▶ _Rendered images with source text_
════

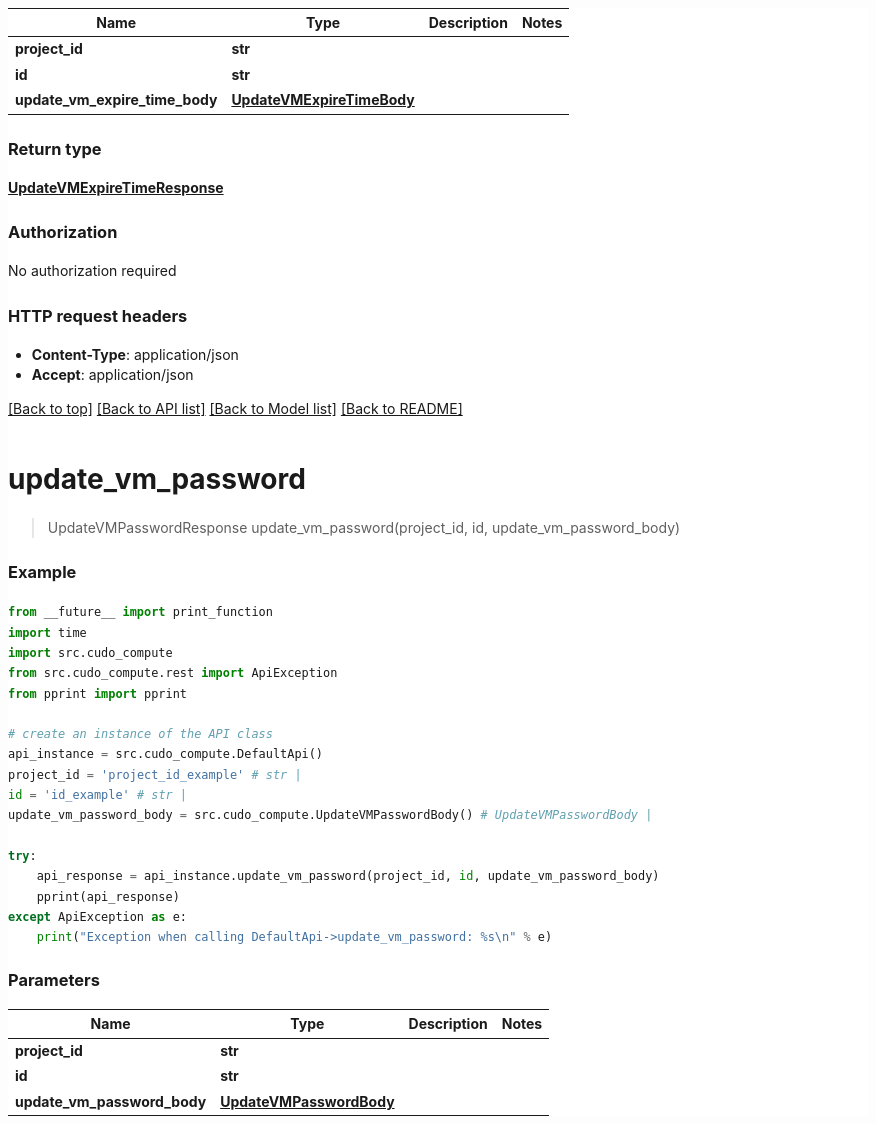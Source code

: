 Name | Type | Description  | Notes
------------- | ------------- | ------------- | -------------
 **project_id** | **str**|  | 
 **id** | **str**|  | 
 **update_vm_expire_time_body** | [**UpdateVMExpireTimeBody**](UpdateVMExpireTimeBody.md)|  | 

### Return type

[**UpdateVMExpireTimeResponse**](UpdateVMExpireTimeResponse.md)

### Authorization

No authorization required

### HTTP request headers

 - **Content-Type**: application/json
 - **Accept**: application/json

[[Back to top]](#) [[Back to API list]](../README.md#documentation-for-api-endpoints) [[Back to Model list]](../README.md#documentation-for-models) [[Back to README]](../README.md)

# **update_vm_password**
> UpdateVMPasswordResponse update_vm_password(project_id, id, update_vm_password_body)



### Example
```python
from __future__ import print_function
import time
import src.cudo_compute
from src.cudo_compute.rest import ApiException
from pprint import pprint

# create an instance of the API class
api_instance = src.cudo_compute.DefaultApi()
project_id = 'project_id_example' # str | 
id = 'id_example' # str | 
update_vm_password_body = src.cudo_compute.UpdateVMPasswordBody() # UpdateVMPasswordBody | 

try:
    api_response = api_instance.update_vm_password(project_id, id, update_vm_password_body)
    pprint(api_response)
except ApiException as e:
    print("Exception when calling DefaultApi->update_vm_password: %s\n" % e)
```

### Parameters

Name | Type | Description  | Notes
------------- | ------------- | ------------- | -------------
 **project_id** | **str**|  | 
 **id** | **str**|  | 
 **update_vm_password_body** | [**UpdateVMPasswordBody**](UpdateVMPasswordBody.md)|  |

════

▶ _Task directions_
Copy each line of the data above that holds "Name".

▶ _Written reply_
: Name | Type | Description  | Notes
Name | Type | Description  | Notes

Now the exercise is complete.